──────── MATERIAL TO PROCESS ────────

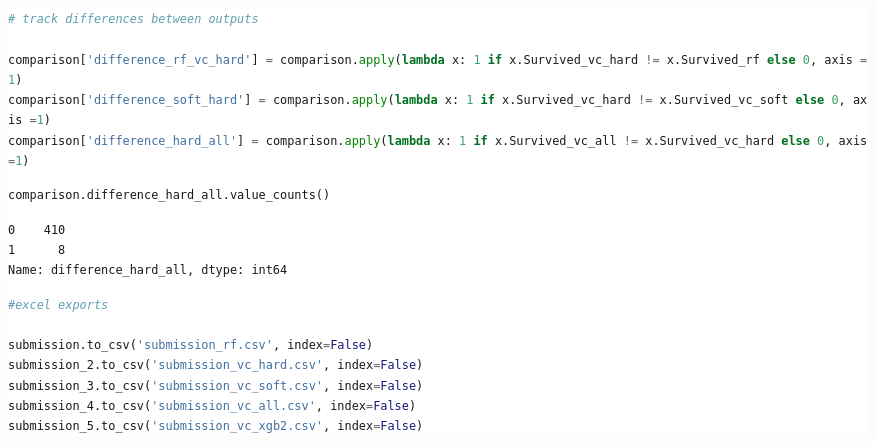 
```python
# track differences between outputs 

comparison['difference_rf_vc_hard'] = comparison.apply(lambda x: 1 if x.Survived_vc_hard != x.Survived_rf else 0, axis =1)
comparison['difference_soft_hard'] = comparison.apply(lambda x: 1 if x.Survived_vc_hard != x.Survived_vc_soft else 0, axis =1)
comparison['difference_hard_all'] = comparison.apply(lambda x: 1 if x.Survived_vc_all != x.Survived_vc_hard else 0, axis =1)
```


```python
comparison.difference_hard_all.value_counts()
```




    0    410
    1      8
    Name: difference_hard_all, dtype: int64




```python
#excel exports

submission.to_csv('submission_rf.csv', index=False)
submission_2.to_csv('submission_vc_hard.csv', index=False)
submission_3.to_csv('submission_vc_soft.csv', index=False)
submission_4.to_csv('submission_vc_all.csv', index=False)
submission_5.to_csv('submission_vc_xgb2.csv', index=False)
```


```python

```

────────

WORK ITEM:
From the entries above, copy each line that holds "False".

YOUR SOLUTION:
submission.to_csv('submission_rf.csv', index=False)
submission_2.to_csv('submission_vc_hard.csv', index=False)
submission_3.to_csv('submission_vc_soft.csv', index=False)
submission_4.to_csv('submission_vc_all.csv', index=False)
submission_5.to_csv('submission_vc_xgb2.csv', index=False)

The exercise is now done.